Due to the financial sector legislation we are in many cases obliged to retain personal data on you during your customer relationship, and even after that, e.g. to comply with a statutory obligation or where processing is carried out to manage legal claims.
d) limitation of processing of personal data. If you contest the correctness of the data which we have registered about you or lawfulness of processing, or if you have objected to the processing of the data in accordance with your right to object, you may request us to restrict the processing of these data. The processing will be restricted to storage only, until the correctness of the data can be established, or it can be checked whether our legitimate interests override your interests.
If you are entitled to erasure of the data which we have registered about you but the data is necessary for you to defend a legal claim, you may request that Nordea restricts the processing to storage only if you want to keep the data.
Even when processing of your data has been restricted as described above, Nordea may process your data in other ways if this is necessary to enforce a legal claim or you have given your consent.
e) object to processing based on our legitimate interest. You can always object to the processing of personal data about you for direct marketing and profiling in connection to such marketing.
f) data portability. You have a right to receive personal data that you have provided to us in a machine-readable format. This right applies to personal data processed only by automated means and on the basis consent or of fulfilling a contract. Where secure and technically feasible the data can also be transmitted to another data controller by us.
Your request to exercise your rights as listed above will be assessed given the circumstances in the individual case. Please note that we may also retain and use your information as necessary to comply with legal obligations, resolve disputes, and enforce our agreements.
We collect, process and analyse data regarding the use of our webpages. Traffic data is data connected to visitors on the webpage and data handled in communication fields for sending, distributing or making messages available.
You can set or amend your web browser controls to accept or reject cookies. If you choose to reject cookies, you may still use our websites and some services, however your access to some functionality and areas of our website or services may be restricted substantially.

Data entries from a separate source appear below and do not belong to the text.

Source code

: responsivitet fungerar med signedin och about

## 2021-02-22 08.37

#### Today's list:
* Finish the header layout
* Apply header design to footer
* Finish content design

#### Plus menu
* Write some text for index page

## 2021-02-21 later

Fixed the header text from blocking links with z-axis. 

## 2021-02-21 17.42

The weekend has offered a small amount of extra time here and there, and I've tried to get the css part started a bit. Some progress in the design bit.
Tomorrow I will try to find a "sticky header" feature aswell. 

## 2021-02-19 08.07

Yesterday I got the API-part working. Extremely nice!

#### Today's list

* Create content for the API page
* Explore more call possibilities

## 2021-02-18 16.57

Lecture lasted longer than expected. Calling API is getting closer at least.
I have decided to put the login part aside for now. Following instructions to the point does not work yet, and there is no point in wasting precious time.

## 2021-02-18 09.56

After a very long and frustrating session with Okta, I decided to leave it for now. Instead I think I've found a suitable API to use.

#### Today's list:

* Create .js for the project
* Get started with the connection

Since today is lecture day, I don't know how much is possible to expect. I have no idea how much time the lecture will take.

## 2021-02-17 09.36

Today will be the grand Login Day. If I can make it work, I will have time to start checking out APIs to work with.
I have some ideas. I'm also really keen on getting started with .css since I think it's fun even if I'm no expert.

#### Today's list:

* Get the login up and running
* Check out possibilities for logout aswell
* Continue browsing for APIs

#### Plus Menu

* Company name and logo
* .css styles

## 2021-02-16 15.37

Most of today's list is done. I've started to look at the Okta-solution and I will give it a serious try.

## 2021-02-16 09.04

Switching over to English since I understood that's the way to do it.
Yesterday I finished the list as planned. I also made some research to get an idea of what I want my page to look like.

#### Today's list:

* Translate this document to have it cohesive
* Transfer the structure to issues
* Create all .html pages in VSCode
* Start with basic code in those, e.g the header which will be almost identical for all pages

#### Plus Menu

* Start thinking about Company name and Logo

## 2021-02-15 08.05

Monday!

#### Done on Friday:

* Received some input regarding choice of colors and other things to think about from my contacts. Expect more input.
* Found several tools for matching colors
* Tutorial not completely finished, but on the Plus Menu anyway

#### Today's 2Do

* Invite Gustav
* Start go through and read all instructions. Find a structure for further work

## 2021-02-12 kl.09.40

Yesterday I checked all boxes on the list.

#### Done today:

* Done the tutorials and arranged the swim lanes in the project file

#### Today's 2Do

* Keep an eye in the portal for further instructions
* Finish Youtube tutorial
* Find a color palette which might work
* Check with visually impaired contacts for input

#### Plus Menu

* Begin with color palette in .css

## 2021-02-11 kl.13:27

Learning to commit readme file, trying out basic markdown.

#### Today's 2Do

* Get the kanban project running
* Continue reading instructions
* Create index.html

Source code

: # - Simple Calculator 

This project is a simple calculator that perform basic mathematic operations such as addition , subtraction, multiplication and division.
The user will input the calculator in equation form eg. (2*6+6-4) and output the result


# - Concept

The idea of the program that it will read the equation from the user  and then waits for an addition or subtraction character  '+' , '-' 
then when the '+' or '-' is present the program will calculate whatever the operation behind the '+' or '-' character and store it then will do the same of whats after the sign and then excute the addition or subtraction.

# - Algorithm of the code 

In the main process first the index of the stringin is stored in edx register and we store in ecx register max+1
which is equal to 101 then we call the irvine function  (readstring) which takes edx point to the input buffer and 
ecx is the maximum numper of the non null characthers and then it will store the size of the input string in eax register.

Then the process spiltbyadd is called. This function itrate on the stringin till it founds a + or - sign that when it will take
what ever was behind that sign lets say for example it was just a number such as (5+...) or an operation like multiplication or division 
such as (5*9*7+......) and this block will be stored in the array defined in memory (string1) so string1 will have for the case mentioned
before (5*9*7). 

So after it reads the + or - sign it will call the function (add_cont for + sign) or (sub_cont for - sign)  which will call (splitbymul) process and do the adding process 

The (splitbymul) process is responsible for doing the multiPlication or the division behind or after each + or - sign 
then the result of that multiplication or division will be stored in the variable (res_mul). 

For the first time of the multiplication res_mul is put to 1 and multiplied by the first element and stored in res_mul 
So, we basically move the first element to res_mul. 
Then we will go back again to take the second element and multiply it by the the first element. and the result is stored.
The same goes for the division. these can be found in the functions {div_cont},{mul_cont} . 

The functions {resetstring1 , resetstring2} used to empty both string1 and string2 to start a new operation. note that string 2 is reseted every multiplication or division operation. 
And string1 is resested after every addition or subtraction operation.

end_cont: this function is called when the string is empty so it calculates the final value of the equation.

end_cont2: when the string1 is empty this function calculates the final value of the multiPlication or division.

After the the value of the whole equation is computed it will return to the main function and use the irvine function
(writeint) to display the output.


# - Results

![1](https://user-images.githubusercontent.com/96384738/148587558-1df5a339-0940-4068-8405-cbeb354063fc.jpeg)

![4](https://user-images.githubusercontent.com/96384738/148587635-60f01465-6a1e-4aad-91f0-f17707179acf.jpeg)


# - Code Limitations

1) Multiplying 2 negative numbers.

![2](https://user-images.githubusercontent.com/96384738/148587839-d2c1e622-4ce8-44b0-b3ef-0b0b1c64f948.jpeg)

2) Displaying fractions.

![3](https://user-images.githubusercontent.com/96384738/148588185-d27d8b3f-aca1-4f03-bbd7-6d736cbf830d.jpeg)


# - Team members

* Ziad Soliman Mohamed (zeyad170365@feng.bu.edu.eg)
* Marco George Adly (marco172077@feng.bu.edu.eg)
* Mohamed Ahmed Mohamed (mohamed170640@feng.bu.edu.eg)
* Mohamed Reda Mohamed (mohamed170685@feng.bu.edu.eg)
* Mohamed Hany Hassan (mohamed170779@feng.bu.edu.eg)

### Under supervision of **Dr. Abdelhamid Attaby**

For more information, see cookies at the footer of our website Nordea.com
We will keep your data for as long as they are needed for the purposes for which your data was collected and processed or required by laws and regulations.
This means that we keep your data for as long as necessary for the performance of a contract and as required by retention requirements in laws and regulations. Where we keep your data for other purposes than those of the performance of a contract, such as for anti-money laundering, bookkeeping and regulatory capital adequacy requirements, we keep the data only if necessary and/or mandated by laws and regulations for the respective purpose.
The data retention obligations will differ within the Nordea Group subject to local law.
For explanatory purposes, see the following specific examples:
- Preventing, detecting and investigating money laundering, terrorist financing and fraud: minimum five years after termination of the business connection or the performance of the individual transaction
- Bookkeeping regulations: up to ten years
- Payment service requirements and obligations: five years
- Insurance regulations: up to eleven years
- Other service or product specific regulations such as securities, collateral, or mortgage regulation: up to seven years
- Loan offers: Up to three months after the expiration of an offer
- Details on performance of an agreement: up to ten years after end of customer relationship to defend against possible claims
You can also lodge a complaint or contact the data protection authority in any of the countries where we provide services or products to you.